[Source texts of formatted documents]
★ ★ ★ ★

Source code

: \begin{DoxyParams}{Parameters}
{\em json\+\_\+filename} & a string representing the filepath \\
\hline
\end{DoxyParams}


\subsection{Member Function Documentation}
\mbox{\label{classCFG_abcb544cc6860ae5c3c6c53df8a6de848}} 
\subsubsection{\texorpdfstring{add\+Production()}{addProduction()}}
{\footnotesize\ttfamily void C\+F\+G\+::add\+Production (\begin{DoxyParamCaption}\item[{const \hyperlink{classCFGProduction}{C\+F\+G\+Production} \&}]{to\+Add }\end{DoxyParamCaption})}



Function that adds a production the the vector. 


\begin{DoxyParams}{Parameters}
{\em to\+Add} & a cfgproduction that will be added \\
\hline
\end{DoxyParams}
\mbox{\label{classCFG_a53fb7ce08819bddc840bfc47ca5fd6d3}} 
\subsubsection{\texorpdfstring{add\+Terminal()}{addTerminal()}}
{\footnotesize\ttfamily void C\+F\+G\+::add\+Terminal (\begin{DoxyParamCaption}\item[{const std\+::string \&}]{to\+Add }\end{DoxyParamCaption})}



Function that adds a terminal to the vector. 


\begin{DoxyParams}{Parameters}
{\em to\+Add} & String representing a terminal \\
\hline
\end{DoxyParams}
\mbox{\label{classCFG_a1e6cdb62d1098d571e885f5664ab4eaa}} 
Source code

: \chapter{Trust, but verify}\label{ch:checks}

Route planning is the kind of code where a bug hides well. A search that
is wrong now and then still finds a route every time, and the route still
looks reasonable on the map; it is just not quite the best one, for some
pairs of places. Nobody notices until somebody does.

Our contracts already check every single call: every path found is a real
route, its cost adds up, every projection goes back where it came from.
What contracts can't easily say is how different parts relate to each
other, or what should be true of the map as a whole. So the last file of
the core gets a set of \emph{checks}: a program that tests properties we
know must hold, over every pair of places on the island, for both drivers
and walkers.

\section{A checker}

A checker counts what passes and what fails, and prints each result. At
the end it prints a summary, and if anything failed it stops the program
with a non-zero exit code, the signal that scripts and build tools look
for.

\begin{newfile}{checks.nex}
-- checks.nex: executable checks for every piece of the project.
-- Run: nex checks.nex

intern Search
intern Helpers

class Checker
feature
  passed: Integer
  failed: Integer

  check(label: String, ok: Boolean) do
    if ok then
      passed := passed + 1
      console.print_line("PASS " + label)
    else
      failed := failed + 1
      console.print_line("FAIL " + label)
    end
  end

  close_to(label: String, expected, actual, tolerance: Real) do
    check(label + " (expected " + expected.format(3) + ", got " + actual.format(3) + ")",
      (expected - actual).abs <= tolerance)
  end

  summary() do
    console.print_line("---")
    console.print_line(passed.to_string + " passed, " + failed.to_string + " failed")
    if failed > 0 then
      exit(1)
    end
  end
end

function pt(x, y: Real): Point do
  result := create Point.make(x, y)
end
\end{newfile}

★ ★ ★ ★

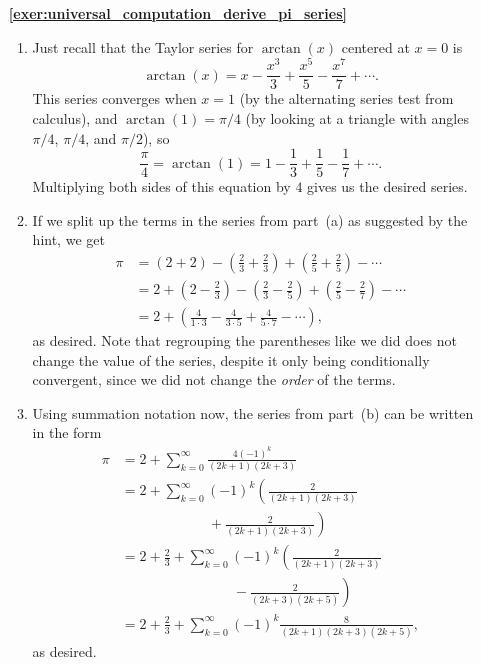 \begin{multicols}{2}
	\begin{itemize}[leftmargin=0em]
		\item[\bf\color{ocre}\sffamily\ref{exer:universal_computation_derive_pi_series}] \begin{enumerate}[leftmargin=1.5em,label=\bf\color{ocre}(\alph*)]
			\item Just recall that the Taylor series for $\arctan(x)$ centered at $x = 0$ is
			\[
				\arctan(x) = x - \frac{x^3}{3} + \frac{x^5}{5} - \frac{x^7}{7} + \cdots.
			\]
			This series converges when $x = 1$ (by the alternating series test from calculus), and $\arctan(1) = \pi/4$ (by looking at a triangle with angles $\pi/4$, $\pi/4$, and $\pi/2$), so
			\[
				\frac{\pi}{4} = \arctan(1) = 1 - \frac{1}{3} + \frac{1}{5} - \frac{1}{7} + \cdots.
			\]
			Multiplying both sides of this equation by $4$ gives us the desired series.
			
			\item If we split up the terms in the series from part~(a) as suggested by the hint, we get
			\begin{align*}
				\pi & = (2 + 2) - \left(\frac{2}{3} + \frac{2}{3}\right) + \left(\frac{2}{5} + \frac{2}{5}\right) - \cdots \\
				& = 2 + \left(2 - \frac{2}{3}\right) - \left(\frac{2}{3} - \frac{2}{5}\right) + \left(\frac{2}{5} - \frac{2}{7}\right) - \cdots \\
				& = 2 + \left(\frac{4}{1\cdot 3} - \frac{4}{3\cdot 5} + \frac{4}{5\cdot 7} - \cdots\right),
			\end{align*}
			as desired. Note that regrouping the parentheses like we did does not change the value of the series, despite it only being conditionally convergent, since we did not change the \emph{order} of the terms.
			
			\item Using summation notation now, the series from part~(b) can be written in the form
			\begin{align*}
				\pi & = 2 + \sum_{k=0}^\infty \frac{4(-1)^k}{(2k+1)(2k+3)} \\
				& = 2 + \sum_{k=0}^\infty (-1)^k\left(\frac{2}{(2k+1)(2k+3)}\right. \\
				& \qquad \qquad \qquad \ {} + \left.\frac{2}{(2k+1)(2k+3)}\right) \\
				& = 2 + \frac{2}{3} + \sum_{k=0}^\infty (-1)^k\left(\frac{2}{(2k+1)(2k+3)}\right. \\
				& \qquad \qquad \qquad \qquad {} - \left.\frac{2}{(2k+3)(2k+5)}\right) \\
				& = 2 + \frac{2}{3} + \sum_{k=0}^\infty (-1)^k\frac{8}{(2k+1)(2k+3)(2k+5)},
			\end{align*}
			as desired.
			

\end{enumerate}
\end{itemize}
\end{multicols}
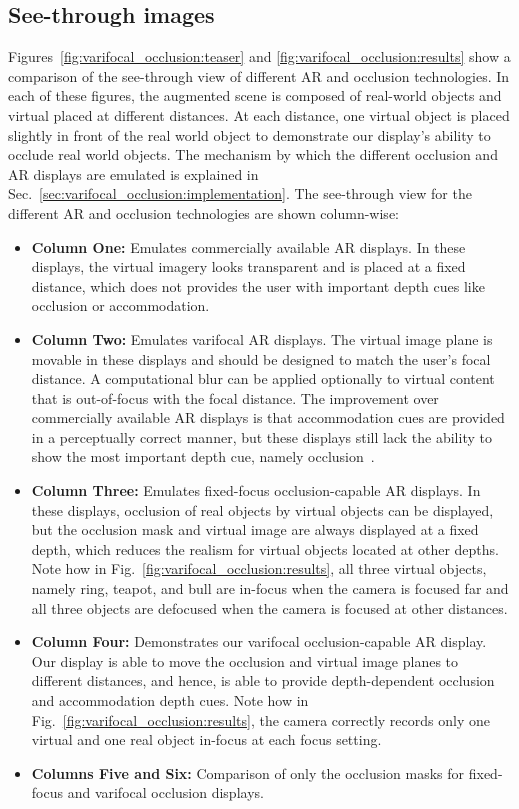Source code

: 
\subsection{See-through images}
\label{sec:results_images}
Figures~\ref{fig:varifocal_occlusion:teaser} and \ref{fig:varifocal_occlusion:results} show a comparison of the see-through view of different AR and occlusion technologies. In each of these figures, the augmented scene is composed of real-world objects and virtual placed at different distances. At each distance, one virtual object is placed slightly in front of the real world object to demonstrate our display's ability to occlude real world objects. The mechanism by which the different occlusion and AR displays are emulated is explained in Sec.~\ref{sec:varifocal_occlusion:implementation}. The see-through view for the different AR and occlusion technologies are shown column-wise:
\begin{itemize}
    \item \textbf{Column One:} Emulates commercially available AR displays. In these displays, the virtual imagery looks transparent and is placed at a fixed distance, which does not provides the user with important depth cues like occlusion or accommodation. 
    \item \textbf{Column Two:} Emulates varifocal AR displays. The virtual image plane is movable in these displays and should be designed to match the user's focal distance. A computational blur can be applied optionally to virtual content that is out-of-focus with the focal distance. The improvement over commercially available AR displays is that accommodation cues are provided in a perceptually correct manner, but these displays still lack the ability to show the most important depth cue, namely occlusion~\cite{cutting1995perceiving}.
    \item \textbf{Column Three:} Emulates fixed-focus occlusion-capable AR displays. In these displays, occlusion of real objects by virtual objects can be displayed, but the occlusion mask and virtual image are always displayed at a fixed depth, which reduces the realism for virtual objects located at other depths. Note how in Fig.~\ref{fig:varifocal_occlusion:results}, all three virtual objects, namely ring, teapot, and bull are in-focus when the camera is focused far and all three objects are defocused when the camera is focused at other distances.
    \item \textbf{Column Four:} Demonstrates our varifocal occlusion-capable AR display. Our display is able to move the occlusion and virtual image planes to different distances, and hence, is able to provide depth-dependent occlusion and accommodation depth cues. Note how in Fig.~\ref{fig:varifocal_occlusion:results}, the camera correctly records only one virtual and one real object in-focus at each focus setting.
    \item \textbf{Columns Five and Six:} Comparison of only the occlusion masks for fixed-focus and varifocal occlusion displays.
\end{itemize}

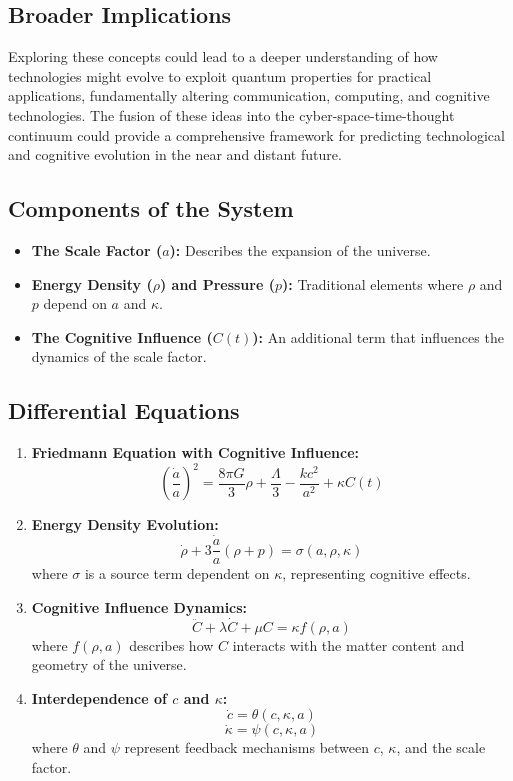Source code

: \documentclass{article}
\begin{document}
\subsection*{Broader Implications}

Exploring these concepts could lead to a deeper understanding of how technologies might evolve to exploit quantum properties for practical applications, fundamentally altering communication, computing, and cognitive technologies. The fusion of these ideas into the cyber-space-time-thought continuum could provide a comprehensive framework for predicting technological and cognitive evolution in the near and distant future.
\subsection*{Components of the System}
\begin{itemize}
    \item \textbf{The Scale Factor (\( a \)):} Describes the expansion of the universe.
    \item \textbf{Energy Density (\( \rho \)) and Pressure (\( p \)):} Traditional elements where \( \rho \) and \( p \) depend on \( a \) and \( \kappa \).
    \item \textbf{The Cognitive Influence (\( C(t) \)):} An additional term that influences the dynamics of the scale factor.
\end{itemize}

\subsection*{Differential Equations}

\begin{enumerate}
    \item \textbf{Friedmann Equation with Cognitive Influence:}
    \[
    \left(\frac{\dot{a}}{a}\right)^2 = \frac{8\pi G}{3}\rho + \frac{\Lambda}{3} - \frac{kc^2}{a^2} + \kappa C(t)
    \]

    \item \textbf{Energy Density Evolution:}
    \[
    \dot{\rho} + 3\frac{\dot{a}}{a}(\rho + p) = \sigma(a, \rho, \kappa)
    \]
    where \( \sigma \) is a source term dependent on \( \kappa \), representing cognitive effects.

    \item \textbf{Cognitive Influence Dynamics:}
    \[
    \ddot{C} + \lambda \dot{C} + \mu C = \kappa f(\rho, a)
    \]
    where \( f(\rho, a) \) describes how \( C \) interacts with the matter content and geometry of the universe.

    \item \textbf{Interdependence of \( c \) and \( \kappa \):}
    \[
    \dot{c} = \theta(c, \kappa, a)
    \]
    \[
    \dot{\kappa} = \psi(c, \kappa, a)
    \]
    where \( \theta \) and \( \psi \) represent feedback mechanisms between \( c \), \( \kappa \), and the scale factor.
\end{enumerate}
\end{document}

★ ★ ★ ★

** Task goal **
For each line of the entries that holds the word "both", pull that line out.

** Task output **
know must hold, over every pair of places on the island, for both drivers
			Multiplying both sides of this equation by $4$ gives us the desired series.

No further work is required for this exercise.